___ Data provided ___

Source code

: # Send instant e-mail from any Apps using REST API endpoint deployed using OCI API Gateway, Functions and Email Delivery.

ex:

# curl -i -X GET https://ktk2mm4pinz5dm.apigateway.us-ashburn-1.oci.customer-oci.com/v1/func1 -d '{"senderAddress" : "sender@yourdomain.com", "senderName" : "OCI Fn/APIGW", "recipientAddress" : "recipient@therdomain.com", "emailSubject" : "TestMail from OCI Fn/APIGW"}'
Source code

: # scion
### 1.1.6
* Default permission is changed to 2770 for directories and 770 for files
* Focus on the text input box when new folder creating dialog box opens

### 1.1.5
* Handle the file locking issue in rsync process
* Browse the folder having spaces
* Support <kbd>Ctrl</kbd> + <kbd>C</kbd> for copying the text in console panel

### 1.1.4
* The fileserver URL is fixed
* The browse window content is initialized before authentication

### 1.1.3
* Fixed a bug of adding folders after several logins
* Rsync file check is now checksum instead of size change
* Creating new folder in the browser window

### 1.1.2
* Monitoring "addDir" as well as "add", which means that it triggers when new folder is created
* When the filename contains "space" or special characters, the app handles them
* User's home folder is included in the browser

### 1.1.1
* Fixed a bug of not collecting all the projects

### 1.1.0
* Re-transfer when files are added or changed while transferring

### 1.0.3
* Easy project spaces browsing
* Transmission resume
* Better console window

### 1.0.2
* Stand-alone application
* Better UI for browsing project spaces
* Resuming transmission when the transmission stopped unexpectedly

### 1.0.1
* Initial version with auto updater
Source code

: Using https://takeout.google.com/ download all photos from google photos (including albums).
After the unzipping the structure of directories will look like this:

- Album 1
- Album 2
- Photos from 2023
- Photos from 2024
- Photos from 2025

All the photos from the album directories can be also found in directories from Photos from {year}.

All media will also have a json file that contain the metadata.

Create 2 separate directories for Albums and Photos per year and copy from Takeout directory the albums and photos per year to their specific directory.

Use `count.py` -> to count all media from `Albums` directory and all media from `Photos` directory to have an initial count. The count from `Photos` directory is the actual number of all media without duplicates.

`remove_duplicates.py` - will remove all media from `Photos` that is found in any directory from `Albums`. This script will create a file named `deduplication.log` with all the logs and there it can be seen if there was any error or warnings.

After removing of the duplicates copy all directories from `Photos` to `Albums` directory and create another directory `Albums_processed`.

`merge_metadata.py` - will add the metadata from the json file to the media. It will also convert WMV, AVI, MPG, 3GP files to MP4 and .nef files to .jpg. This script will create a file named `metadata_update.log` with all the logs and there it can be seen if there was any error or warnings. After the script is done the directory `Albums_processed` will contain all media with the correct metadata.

___

§ Instructions to follow: Word for word, copy out the records.

§ Solution:
Source code

: # Send instant e-mail from any Apps using REST API endpoint deployed using OCI API Gateway, Functions and Email Delivery.

ex:

# curl -i -X GET https://ktk2mm4pinz5dm.apigateway.us-ashburn-1.oci.customer-oci.com/v1/func1 -d '{"senderAddress" : "sender@yourdomain.com", "senderName" : "OCI Fn/APIGW", "recipientAddress" : "recipient@therdomain.com", "emailSubject" : "TestMail from OCI Fn/APIGW"}'
Source code

: # scion
### 1.1.6
* Default permission is changed to 2770 for directories and 770 for files
* Focus on the text input box when new folder creating dialog box opens

### 1.1.5
* Handle the file locking issue in rsync process
* Browse the folder having spaces
* Support <kbd>Ctrl</kbd> + <kbd>C</kbd> for copying the text in console panel

### 1.1.4
* The fileserver URL is fixed
* The browse window content is initialized before authentication

### 1.1.3
* Fixed a bug of adding folders after several logins
* Rsync file check is now checksum instead of size change
* Creating new folder in the browser window

### 1.1.2
* Monitoring "addDir" as well as "add", which means that it triggers when new folder is created
* When the filename contains "space" or special characters, the app handles them
* User's home folder is included in the browser

### 1.1.1
* Fixed a bug of not collecting all the projects

### 1.1.0
* Re-transfer when files are added or changed while transferring

### 1.0.3
* Easy project spaces browsing
* Transmission resume
* Better console window

### 1.0.2
* Stand-alone application
* Better UI for browsing project spaces
* Resuming transmission when the transmission stopped unexpectedly

### 1.0.1
* Initial version with auto updater
Source code

: Using https://takeout.google.com/ download all photos from google photos (including albums).
After the unzipping the structure of directories will look like this:

- Album 1
- Album 2
- Photos from 2023
- Photos from 2024
- Photos from 2025

All the photos from the album directories can be also found in directories from Photos from {year}.

All media will also have a json file that contain the metadata.

Create 2 separate directories for Albums and Photos per year and copy from Takeout directory the albums and photos per year to their specific directory.

Use `count.py` -> to count all media from `Albums` directory and all media from `Photos` directory to have an initial count. The count from `Photos` directory is the actual number of all media without duplicates.

`remove_duplicates.py` - will remove all media from `Photos` that is found in any directory from `Albums`. This script will create a file named `deduplication.log` with all the logs and there it can be seen if there was any error or warnings.

After removing of the duplicates copy all directories from `Photos` to `Albums` directory and create another directory `Albums_processed`.

`merge_metadata.py` - will add the metadata from the json file to the media. It will also convert WMV, AVI, MPG, 3GP files to MP4 and .nef files to .jpg. This script will create a file named `metadata_update.log` with all the logs and there it can be seen if there was any error or warnings. After the script is done the directory `Albums_processed` will contain all media with the correct metadata.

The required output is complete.